For Kastens and his 250-member marching band, it was the start of a hectic, but thrilling, few weeks of preparation for one of college athletics’ biggest stages – playing for hundreds of thousands of spectators lining the streets of the 127th Rose Parade, and the millions more who will tune in to watch the big game itself on Jan. 1.

“I’m really excited for the band; it’s a great opportunity,” Kastens said. “This is the crown jewel for a band, whether it’s a high school band marching in the Tournament of Roses Parade or the collegiate band performing in the parade or at the halftime of the Rose Bowl. As they say, it’s the granddaddy of them all.”

The Iowa City Press-Citizen reports that on Monday, band manager Jack Frank, a senior trombonist from Marion, loaded equipment onto a semitrailer that will eventually be hauled to Pasadena ahead of the band’s Dec. 29 charter flight.

“Being able to go to the Rose Bowl to finish off my career here is a pretty cool thing, because this is the bowl for band,” Frank said. “It’s going to be a jam-packed four days of rehearsals, and we’re working very hard to make sure we’re fully ready for the parade and other events, because it’s a lot of playing over those four days.”
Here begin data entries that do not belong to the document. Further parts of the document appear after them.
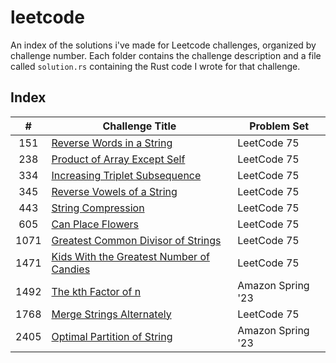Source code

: # leetcode
An index of the solutions i've made for Leetcode challenges, organized by challenge number. Each folder contains the challenge
description and a file called `solution.rs` containing the Rust code I wrote for that challenge.

## Index
|#     |Challenge Title                                               |Problem Set        |
|:----:|--------------------------------------------------------------|-------------------|
|151   |[Reverse Words in a String](./151)                  |LeetCode 75        |
|238   |[Product of Array Except Self](./238)               |LeetCode 75        |
|334   |[Increasing Triplet Subsequence](./334)             |LeetCode 75        |
|345   |[Reverse Vowels of a String](./345)                 |LeetCode 75        |
|443   |[String Compression](./443)                         |LeetCode 75        |
|605   |[Can Place Flowers](./605)                          |LeetCode 75        |
|1071  |[Greatest Common Divisor of Strings](./1071)        |LeetCode 75        |
|1471  |[Kids With the Greatest Number of Candies](./1471)  |LeetCode 75        |
|1492  |[The kth Factor of n](./1492)                       |Amazon Spring '23  |
|1768  |[Merge Strings Alternately](./1768)                 |LeetCode 75        |
|2405  |[Optimal Partition of String](./2405)               |Amazon Spring '23  |
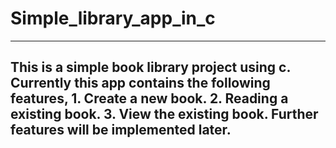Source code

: # Simple_library_app_in_c
------------------------------------------------------------
  This is a simple book library project using c.
  Currently this app contains the following features,
    1. Create a new book.
    2. Reading a existing book.
    3. View the existing book.
  Further features will be implemented later.
  ----------------------------------------------------------
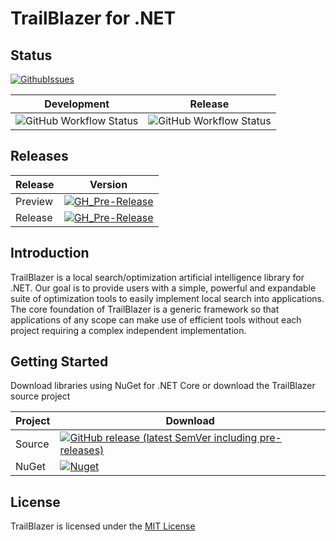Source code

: # TrailBlazer for .NET

## Status


[![GithubIssues](https://img.shields.io/github/issues/jlat96/TBOptimizer)](https://github.com/jlat96/TBCore/issues)

|Development|Release|
|-|-|
|![GitHub Workflow Status](https://img.shields.io/github/workflow/status/jlat96/TBOptimizer/Build%20and%20Test%20TBOptimizer)|![GitHub Workflow Status](https://img.shields.io/github/workflow/status/jlat96/TBOptimizer/Build%20and%20Test%20TBOptimizer)|


## Releases

|Release|Version|
|-------|-------|
|Preview|[![GH_Pre-Release](https://img.shields.io/github/v/release/jlat96/TBOptimizer?include_prereleases)](https://github.com/jlat96/TBOptimizer/releases)|
|Release|[![GH_Pre-Release](https://img.shields.io/github/v/release/jlat96/TBOptimizer)](https://github.com/jlat96/TBOptimizer/releases)|

## Introduction

TrailBlazer is a local search/optimization artificial intelligence library for .NET. Our goal is to provide users with a simple, powerful and expandable suite of optimization tools to easily implement local search into applications. The core foundation of TrailBlazer is a generic framework so that applications of any scope can make use of efficient tools without each project requiring a complex independent implementation.

## Getting Started

Download libraries using NuGet for .NET Core or download the TrailBlazer source project

|Project  |Download                                  |
|---------|------------------------------------------|
|Source   |[![GitHub release (latest SemVer including pre-releases)](https://img.shields.io/github/v/release/jlat96/TBOptimizer?include_prereleases)](https://github.com/jlat96/TBCore/releases)|
|NuGet    |[![Nuget](https://img.shields.io/nuget/v/TBOptimizer)](https://www.nuget.org/packages/TBOptimizer/#)|

## License

TrailBlazer is licensed under the [MIT License](./LICENSE)
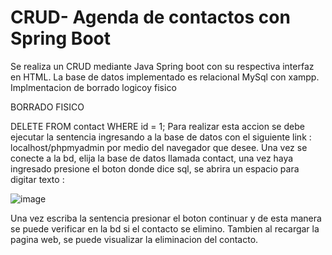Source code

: # CRUD- Agenda de contactos con Spring Boot
Se realiza un CRUD mediante Java Spring boot con su respectiva interfaz en HTML. La base de datos implementado es relacional MySql con xampp.
Implmentacion de borrado logicoy fisico 

BORRADO FISICO

DELETE FROM contact WHERE id = 1;
Para realizar esta accion se debe ejecutar la sentencia ingresando a la base de datos con el siguiente link : localhost/phpmyadmin por medio del navegador que desee.
Una vez se conecte a la bd, elija la base de datos llamada contact, una vez haya ingresado presione el boton donde dice sql, se abrira un espacio para digitar texto :

![image](https://user-images.githubusercontent.com/94015994/170152472-2c101748-47b3-4dfe-b68a-5c5726a9e06b.png)

Una vez escriba la sentencia presionar el boton continuar y de esta manera se puede verificar en la bd si el contacto se elimino. Tambien al recargar la pagina web, se puede visualizar la eliminacion del contacto.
The Hawkeye Marching Band will be unit No. 41 in the Rose Parade’s caravan of nearly 100 groups on New Year’s Day. They’ll march directly behind the Big Ten float, upon which school’s Spirit Squad will ride. An estimated 700,000 spectators will line the 5.5-mile route.

Inside the stadium that afternoon, the band will perform its traditional traveling pregame show, as well as play the national anthem, which will be led by UI’s director of bands, Mark Heidel. At halftime, the musicians will perform a seven-minute highlight show of selections from this past season, including a medley from the rock band Queen and a rendition of “Johnny B. Goode” – the same routine they performed at the Big Ten championship game two weeks ago.

Kastens said it will be a “working trip,” meaning there won’t be much time to take in the sights in Southern California. The band will have a three-hour rehearsal each of the three days leading up to game day and will make appearances at several events:

– A Hawkeye Huddle hosted by the UI Alumni Association from 3 to 5 p.m. Pacific time Dec. 30 at the Los Angeles Convention Center.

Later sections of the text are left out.